Action item. Below this sentence is a listing; return exactly its lines from the one with "3. controller — handles the" to the one with "- Sonar signals interpretation.", both kept, and nothing more.

Given data.
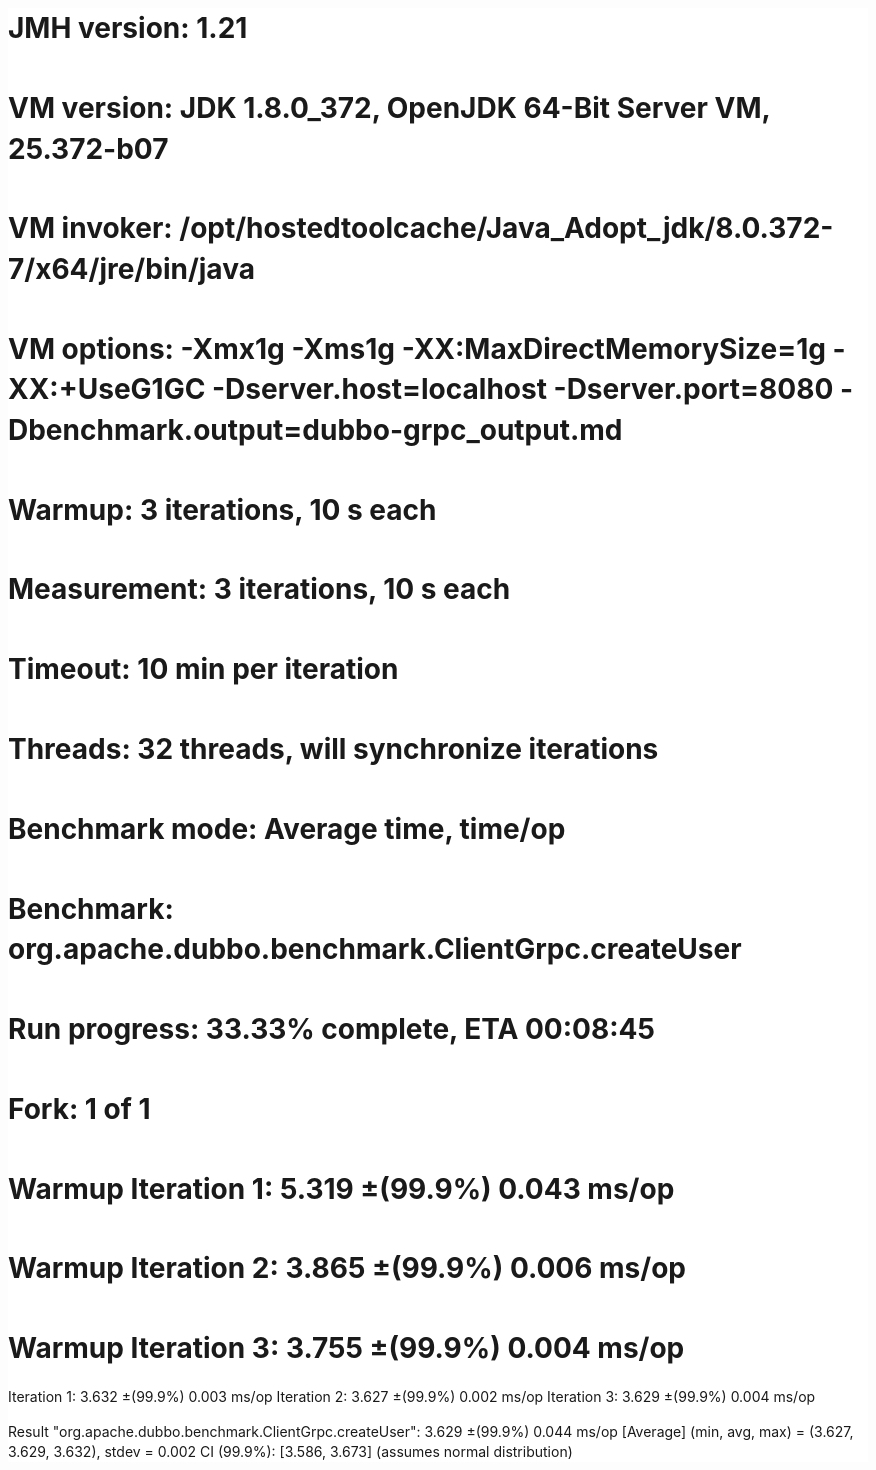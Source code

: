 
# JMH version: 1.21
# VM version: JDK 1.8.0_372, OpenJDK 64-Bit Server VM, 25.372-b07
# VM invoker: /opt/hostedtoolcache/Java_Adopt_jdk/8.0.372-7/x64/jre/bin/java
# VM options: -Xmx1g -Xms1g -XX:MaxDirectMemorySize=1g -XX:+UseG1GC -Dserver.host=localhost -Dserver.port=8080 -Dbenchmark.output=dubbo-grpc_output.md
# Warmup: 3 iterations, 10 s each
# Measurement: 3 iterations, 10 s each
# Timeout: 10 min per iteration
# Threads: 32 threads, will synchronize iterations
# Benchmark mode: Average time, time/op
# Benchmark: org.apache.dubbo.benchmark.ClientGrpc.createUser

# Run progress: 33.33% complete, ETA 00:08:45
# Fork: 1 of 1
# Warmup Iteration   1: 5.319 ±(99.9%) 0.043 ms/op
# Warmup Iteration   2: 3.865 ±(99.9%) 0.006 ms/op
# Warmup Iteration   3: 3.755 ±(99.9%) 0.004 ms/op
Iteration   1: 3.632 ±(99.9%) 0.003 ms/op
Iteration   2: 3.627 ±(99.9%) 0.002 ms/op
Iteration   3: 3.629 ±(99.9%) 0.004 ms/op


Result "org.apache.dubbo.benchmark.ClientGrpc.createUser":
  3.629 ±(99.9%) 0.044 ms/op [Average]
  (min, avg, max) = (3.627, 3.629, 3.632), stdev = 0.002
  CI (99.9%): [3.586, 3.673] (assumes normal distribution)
==
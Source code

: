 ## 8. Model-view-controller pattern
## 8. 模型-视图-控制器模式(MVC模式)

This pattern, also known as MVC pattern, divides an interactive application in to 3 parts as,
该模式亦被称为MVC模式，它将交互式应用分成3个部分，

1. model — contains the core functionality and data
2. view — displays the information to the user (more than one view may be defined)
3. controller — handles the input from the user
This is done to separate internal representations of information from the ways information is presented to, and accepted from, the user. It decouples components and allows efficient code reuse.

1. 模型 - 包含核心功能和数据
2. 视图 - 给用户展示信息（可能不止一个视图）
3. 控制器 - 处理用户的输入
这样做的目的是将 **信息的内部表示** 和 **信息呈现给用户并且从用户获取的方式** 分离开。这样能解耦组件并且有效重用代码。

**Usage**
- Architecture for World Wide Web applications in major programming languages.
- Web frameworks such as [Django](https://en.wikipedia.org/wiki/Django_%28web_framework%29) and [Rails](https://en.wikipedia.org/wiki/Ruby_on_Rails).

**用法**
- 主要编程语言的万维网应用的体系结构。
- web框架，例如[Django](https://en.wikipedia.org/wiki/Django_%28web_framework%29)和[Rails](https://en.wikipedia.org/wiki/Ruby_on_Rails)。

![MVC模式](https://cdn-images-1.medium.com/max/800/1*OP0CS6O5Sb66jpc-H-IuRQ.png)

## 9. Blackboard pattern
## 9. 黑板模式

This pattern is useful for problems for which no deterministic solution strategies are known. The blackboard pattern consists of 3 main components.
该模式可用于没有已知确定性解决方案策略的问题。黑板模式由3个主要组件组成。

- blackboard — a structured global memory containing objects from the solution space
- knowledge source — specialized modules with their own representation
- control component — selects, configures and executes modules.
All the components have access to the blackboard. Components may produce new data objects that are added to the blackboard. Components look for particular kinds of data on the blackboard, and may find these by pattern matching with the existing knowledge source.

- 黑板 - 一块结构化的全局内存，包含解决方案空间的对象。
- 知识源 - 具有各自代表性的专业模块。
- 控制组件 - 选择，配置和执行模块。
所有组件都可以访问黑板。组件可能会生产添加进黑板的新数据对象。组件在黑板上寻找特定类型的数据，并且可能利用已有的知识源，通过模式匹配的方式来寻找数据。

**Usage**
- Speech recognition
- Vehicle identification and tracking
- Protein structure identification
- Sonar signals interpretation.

Your response.
3. controller — handles the input from the user
This is done to separate internal representations of information from the ways information is presented to, and accepted from, the user. It decouples components and allows efficient code reuse.

1. 模型 - 包含核心功能和数据
2. 视图 - 给用户展示信息（可能不止一个视图）
3. 控制器 - 处理用户的输入
这样做的目的是将 **信息的内部表示** 和 **信息呈现给用户并且从用户获取的方式** 分离开。这样能解耦组件并且有效重用代码。

**Usage**
- Architecture for World Wide Web applications in major programming languages.
- Web frameworks such as [Django](https://en.wikipedia.org/wiki/Django_%28web_framework%29) and [Rails](https://en.wikipedia.org/wiki/Ruby_on_Rails).

**用法**
- 主要编程语言的万维网应用的体系结构。
- web框架，例如[Django](https://en.wikipedia.org/wiki/Django_%28web_framework%29)和[Rails](https://en.wikipedia.org/wiki/Ruby_on_Rails)。

![MVC模式](https://cdn-images-1.medium.com/max/800/1*OP0CS6O5Sb66jpc-H-IuRQ.png)

## 9. Blackboard pattern
## 9. 黑板模式

This pattern is useful for problems for which no deterministic solution strategies are known. The blackboard pattern consists of 3 main components.
该模式可用于没有已知确定性解决方案策略的问题。黑板模式由3个主要组件组成。

- blackboard — a structured global memory containing objects from the solution space
- knowledge source — specialized modules with their own representation
- control component — selects, configures and executes modules.
All the components have access to the blackboard. Components may produce new data objects that are added to the blackboard. Components look for particular kinds of data on the blackboard, and may find these by pattern matching with the existing knowledge source.

- 黑板 - 一块结构化的全局内存，包含解决方案空间的对象。
- 知识源 - 具有各自代表性的专业模块。
- 控制组件 - 选择，配置和执行模块。
所有组件都可以访问黑板。组件可能会生产添加进黑板的新数据对象。组件在黑板上寻找特定类型的数据，并且可能利用已有的知识源，通过模式匹配的方式来寻找数据。

**Usage**
- Speech recognition
- Vehicle identification and tracking
- Protein structure identification
- Sonar signals interpretation.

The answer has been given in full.